Now that we have a female president, must we also have flowers in Harvard Yard? The association between gender and botany isn’t so eccentric as it first appears—Radcliffe has always had a greener thumb. Visitors from Oxford and Cambridge have often noted the lack of flower-beds in the yard, and so have those from Princeton and Yale. But why the austerity? Like any lusty mistress of knowledge, I consult the oracular geniuses. In this case, Reverend Professor Peter J. Gomes, Plummer Professor of Christian Morals, who after a learned cadenza through Harvard History said unto me, “Let’s put it this way: It’s a seventeenth-century guy thing.”
Large vases of white chrysanthemums once adorned the porch of Tercentenary Theater sometime in the late 1960s. There was a line of them on each corner. “I don’t think anybody liked them,” Gomes said. “It seemed unnatural.” There were also some flowery shrubs—rhododendrons—the bulbs of which were placed in a bed outside Massachusetts Hall at some point. “We waited, they grew, and still most people didn’t like it.”
The connection between flowers and the feminine is not unusual. What may be unusual is the extent to which Harvard’s founders labored so carefully to distance the university from it.

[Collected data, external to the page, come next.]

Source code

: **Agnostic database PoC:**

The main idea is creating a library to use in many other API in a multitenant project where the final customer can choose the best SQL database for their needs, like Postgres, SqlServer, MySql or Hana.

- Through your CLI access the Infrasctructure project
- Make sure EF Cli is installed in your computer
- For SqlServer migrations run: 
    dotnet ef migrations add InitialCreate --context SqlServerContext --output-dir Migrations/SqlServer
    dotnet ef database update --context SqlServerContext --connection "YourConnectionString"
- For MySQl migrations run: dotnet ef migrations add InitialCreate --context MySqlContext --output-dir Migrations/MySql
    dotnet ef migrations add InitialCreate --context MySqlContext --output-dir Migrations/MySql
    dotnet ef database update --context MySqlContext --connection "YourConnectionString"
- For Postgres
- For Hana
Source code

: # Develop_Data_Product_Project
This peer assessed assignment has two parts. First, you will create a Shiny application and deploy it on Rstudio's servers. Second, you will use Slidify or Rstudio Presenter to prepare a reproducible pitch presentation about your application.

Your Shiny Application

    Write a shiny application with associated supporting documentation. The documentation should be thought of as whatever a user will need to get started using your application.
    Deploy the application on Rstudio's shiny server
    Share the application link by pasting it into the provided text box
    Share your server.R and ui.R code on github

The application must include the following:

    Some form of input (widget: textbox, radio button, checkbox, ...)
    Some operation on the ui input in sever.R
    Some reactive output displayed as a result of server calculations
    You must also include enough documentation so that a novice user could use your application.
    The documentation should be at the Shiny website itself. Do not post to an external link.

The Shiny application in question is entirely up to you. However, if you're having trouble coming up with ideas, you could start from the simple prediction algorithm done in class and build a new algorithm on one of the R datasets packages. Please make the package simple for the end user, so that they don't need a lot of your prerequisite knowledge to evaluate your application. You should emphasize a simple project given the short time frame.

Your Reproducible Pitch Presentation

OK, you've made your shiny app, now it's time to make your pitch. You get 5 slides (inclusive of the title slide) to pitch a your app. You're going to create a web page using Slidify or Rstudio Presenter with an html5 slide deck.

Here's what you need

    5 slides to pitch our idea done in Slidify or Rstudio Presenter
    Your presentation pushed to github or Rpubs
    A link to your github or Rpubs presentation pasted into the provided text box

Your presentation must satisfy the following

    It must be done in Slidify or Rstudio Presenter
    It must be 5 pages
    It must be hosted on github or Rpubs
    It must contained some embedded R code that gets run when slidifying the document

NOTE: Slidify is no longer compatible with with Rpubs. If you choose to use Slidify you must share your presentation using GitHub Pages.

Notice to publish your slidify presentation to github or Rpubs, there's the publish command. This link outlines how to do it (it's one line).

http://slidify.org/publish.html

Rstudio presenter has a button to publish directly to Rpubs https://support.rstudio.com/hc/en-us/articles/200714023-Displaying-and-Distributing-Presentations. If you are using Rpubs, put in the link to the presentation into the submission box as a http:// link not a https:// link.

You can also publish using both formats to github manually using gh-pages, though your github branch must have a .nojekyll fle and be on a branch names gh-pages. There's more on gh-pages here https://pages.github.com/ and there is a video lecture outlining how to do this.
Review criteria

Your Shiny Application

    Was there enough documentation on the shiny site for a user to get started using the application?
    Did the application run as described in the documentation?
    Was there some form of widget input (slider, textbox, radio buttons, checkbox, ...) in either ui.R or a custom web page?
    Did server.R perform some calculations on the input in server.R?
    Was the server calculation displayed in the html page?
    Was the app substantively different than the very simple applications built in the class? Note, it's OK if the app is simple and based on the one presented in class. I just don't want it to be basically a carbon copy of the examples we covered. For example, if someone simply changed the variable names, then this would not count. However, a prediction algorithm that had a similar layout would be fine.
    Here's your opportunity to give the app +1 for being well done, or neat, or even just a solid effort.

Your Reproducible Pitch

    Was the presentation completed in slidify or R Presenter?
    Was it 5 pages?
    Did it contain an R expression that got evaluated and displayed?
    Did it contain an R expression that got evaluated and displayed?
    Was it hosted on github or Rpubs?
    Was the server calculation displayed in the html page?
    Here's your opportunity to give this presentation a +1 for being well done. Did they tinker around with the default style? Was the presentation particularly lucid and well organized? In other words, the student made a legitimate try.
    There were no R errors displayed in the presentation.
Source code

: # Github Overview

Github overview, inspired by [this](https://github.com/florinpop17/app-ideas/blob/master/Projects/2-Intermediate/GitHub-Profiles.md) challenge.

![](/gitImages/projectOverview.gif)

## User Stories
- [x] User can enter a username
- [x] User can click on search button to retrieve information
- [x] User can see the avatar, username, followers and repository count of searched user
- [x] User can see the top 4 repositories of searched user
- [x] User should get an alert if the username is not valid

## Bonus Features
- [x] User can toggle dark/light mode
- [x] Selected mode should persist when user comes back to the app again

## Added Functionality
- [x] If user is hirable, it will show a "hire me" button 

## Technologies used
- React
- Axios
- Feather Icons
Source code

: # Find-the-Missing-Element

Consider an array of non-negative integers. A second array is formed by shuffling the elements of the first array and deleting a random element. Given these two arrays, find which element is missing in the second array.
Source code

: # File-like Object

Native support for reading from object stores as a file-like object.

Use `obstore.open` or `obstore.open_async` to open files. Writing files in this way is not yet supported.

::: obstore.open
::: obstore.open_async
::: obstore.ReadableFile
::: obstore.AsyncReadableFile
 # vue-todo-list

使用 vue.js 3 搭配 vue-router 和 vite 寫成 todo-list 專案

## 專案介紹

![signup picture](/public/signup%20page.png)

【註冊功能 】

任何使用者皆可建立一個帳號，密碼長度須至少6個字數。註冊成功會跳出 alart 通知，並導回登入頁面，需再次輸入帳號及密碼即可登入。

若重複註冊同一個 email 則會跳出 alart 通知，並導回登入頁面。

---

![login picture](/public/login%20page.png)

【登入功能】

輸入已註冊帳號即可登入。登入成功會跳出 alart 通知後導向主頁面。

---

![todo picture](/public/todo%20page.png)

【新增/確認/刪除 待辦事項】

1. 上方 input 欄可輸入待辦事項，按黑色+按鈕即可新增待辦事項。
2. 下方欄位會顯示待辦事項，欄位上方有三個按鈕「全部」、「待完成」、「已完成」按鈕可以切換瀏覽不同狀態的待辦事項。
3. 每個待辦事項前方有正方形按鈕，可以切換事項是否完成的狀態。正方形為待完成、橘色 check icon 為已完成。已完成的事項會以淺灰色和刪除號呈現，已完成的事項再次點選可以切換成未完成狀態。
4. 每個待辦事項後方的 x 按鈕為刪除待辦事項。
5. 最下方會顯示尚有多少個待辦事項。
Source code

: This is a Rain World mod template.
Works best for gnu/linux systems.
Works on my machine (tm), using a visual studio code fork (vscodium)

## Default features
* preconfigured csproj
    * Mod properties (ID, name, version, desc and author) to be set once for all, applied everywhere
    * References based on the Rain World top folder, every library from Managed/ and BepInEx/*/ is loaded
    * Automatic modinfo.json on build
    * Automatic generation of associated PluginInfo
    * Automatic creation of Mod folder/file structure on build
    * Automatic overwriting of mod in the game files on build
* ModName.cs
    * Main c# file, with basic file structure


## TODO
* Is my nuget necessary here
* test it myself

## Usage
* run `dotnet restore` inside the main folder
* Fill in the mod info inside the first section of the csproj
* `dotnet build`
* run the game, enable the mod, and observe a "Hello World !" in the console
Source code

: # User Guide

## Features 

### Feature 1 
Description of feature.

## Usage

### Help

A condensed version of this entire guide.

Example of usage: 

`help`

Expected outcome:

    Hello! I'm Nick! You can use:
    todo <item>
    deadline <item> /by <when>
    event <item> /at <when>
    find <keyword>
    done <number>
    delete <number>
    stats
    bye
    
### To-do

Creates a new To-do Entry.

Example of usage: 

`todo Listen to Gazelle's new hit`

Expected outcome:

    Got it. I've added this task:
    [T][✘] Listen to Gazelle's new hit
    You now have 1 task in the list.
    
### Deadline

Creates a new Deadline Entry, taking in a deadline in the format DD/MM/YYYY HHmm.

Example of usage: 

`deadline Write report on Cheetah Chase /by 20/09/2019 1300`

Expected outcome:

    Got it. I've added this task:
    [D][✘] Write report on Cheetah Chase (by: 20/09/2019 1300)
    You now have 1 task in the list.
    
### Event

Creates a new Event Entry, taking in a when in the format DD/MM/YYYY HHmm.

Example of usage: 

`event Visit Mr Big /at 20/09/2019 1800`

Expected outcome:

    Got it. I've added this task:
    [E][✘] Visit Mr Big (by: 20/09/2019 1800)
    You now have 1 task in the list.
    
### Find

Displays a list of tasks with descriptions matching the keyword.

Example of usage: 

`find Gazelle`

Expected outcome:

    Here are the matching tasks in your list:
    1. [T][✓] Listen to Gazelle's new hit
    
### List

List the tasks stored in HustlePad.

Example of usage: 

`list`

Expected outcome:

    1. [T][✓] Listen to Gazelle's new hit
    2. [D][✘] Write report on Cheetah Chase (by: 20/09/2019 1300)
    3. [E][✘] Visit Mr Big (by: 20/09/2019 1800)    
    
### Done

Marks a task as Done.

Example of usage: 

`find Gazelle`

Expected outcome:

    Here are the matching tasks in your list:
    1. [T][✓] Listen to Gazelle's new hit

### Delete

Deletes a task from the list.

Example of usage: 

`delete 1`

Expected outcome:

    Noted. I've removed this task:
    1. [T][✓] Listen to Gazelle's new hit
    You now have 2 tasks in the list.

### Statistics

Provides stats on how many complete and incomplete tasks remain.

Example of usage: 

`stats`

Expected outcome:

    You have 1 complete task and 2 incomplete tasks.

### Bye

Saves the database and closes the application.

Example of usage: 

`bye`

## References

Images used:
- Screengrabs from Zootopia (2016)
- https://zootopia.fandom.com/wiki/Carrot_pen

“It’s a guy thing period,” said Michael van Valkenburgh, the distinguished American landscape architect, when I told him over the telephone what Gomes had said. “Even if it’s a guy thing, I hope you don’t think it’s a bad thing.” I said I didn’t mind them.
Van Valkenburgh is the man who saved Harvard Yard. In the early 90s, when the Yard’s canopy was slowly thinning due to Dutch elm disease, the task for replanting had become urgent. The University then convened a replanting committee, which van Valkenburgh led, one that is largely responsible for the way Harvard Yard looks today.
He showed me some before-after pictures of the Yard. (These had just been presented to Drew Faust some weeks back.) The most striking transformation is of Tercentenary theatre, in particular the courtyard of Sever Hall. The earlier pictures are barren and ghostly, and emphasize Sever’s gothicisms. It is the Caspar Friedrich David the Fogg never had. A decade later, there is a transformation. The honey locusts are robust, dappled light all streaming to the ground, ready for a cluster of students for an admissions catalogue.
The Yard, he said, was landscaped “based on an extension of what we were able to see in historic photographs….My sense is that there have never been flowers in the Yard historically.” Since van Valkenburgh had done a lot of work in Princeton and some in Yale, I asked him about the other Ivies. “There are of course other schools in the Ivies that have a tradition of more flowers…. I’m not a campus historian, but there seems to be a very different idea of a campus at Princeton than at Harvard…Harvard has a more interior orientation, a monastic quality, whereas there seems to be an interlocking fluidity about Princeton.”
This, of course, is in keeping with the original 17th century idea of the “wall and the garden,” the philosophy the yard was built on, one which maintained an enclosed community within and kept the wilderness out.
But more than any of this, what struck me was van Valkenburgh’s explanation of architecture’s effect on the soul, which he later wrote me in an email.
“If one looks at Wellesley College, one sees great intentionality to lay out a campus with a form and spatial structure that is distinct from the austerity of the Yard.” Harvard’s mission, he noted, was not just about educating men. It was a mission to transform the individual into the image of the collective, to make everyone who went there a Harvard Man.
“For me, there is certainly an element of Harvard being about men and Wellesley being about women, but it is even more about a landscape of conformity at Harvard versus a landscape of individuality at Wellesley.”
It is an interesting thought, and one that the Class of 1967 may seize upon. In an open letter last week to Faust, 13 members of that class expressed their disappointment at “the apparently docile political behavior of the undergraduate student body.”
If flowers be the fruit of independence, then down with the Harvard Man, I say.
President Faust, please pass the shears.
Sahil K. Mahtani ’08 is a history concentrator in Winthrop House. His column appears on alternate Fridays.